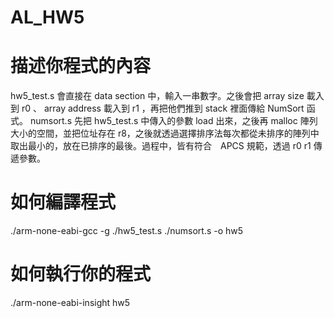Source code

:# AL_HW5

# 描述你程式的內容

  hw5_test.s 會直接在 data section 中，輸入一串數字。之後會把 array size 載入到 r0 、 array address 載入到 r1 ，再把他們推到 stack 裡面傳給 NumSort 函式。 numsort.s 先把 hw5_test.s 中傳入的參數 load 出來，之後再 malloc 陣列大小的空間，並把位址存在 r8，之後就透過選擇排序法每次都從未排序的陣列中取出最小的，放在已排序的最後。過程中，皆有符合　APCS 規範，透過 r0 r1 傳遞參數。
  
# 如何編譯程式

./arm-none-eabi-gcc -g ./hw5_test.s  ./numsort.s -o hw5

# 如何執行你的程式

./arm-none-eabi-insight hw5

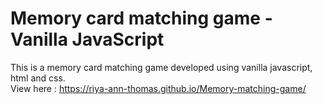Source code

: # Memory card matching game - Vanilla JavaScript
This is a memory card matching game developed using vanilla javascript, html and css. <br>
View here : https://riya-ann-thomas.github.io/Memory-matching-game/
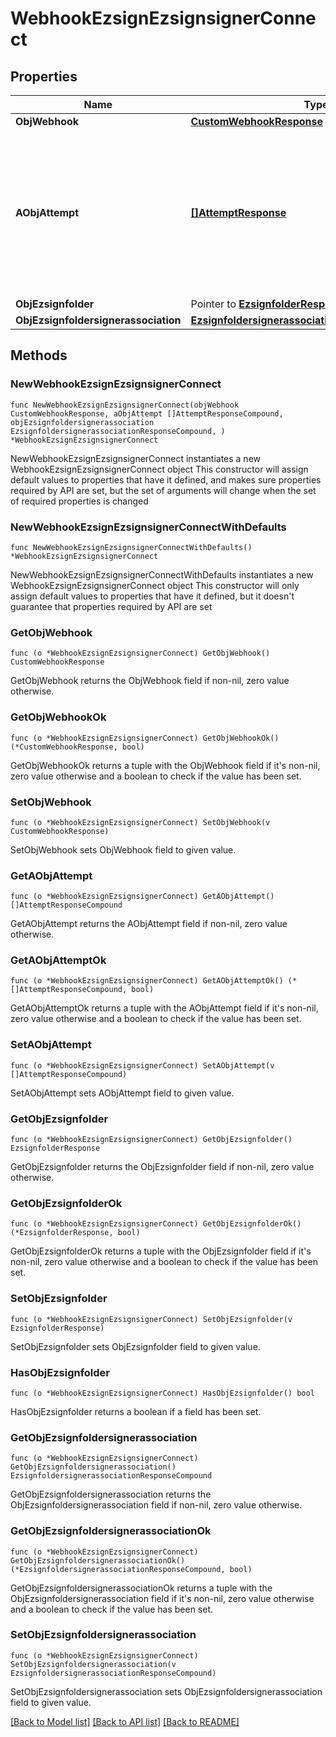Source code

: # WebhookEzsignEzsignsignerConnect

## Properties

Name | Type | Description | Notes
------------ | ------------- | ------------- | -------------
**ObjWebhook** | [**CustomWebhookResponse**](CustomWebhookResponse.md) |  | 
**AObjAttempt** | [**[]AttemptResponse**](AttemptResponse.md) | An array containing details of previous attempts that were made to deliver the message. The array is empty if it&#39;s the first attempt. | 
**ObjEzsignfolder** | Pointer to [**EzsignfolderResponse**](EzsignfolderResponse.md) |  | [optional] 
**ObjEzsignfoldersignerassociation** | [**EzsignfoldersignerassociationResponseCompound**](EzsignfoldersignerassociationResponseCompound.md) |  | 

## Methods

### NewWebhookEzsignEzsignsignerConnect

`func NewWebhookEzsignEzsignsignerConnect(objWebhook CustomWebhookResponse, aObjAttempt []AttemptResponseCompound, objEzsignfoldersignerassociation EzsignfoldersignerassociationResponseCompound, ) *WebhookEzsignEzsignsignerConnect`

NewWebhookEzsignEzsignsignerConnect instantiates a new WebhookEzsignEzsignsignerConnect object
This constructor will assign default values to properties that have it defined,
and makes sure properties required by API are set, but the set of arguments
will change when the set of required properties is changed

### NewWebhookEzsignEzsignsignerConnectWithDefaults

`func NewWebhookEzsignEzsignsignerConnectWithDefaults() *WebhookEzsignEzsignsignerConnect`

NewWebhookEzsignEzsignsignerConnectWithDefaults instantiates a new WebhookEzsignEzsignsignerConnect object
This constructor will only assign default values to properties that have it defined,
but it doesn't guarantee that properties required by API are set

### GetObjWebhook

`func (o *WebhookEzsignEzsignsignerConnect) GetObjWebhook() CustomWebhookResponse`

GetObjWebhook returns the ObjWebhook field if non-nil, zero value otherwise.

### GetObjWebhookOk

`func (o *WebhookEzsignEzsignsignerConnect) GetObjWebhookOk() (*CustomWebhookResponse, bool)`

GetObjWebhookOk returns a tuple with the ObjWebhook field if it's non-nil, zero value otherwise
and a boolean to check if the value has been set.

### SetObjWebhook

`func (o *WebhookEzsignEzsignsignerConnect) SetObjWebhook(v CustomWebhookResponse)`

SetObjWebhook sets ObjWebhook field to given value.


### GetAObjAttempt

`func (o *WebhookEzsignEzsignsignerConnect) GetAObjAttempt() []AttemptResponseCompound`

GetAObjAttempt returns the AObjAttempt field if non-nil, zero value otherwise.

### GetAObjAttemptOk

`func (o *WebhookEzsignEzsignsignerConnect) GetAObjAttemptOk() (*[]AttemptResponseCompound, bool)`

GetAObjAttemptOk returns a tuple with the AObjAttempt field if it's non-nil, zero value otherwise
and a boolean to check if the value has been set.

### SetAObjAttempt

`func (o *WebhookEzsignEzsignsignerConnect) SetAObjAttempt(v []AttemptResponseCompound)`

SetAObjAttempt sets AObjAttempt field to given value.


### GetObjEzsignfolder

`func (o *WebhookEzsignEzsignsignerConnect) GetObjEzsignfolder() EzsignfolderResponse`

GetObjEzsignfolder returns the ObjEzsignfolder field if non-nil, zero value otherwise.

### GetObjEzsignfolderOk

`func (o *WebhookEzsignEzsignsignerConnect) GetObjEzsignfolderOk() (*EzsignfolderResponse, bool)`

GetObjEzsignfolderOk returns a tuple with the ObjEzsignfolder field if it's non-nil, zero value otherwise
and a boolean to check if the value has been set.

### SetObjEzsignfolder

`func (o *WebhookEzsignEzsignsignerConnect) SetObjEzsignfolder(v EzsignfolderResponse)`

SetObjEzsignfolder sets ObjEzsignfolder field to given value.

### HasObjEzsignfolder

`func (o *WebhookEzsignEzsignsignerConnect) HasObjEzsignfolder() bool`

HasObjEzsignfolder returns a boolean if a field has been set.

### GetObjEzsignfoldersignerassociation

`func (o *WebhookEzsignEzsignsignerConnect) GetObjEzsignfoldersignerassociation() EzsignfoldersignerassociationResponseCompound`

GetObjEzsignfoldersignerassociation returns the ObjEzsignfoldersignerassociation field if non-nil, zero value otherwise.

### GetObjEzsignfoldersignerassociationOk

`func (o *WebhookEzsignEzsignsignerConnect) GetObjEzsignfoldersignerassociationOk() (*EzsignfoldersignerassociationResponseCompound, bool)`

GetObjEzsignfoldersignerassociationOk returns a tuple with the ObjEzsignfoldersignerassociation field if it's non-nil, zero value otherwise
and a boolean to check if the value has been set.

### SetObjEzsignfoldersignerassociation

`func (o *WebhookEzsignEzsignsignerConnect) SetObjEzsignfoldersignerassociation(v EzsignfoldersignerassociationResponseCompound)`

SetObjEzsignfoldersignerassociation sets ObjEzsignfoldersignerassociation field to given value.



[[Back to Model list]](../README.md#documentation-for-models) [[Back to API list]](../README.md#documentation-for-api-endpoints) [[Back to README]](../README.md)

#### Instructions to follow
Write out exactly the lines that fall from the line with "GetObjWebhookOk returns a" to the line with "(o *WebhookEzsignEzsignsignerConnect) SetObjWebhook(v" in the records above, keeping both ends.

#### Response for this exercise
GetObjWebhookOk returns a tuple with the ObjWebhook field if it's non-nil, zero value otherwise
and a boolean to check if the value has been set.

### SetObjWebhook

`func (o *WebhookEzsignEzsignsignerConnect) SetObjWebhook(v CustomWebhookResponse)`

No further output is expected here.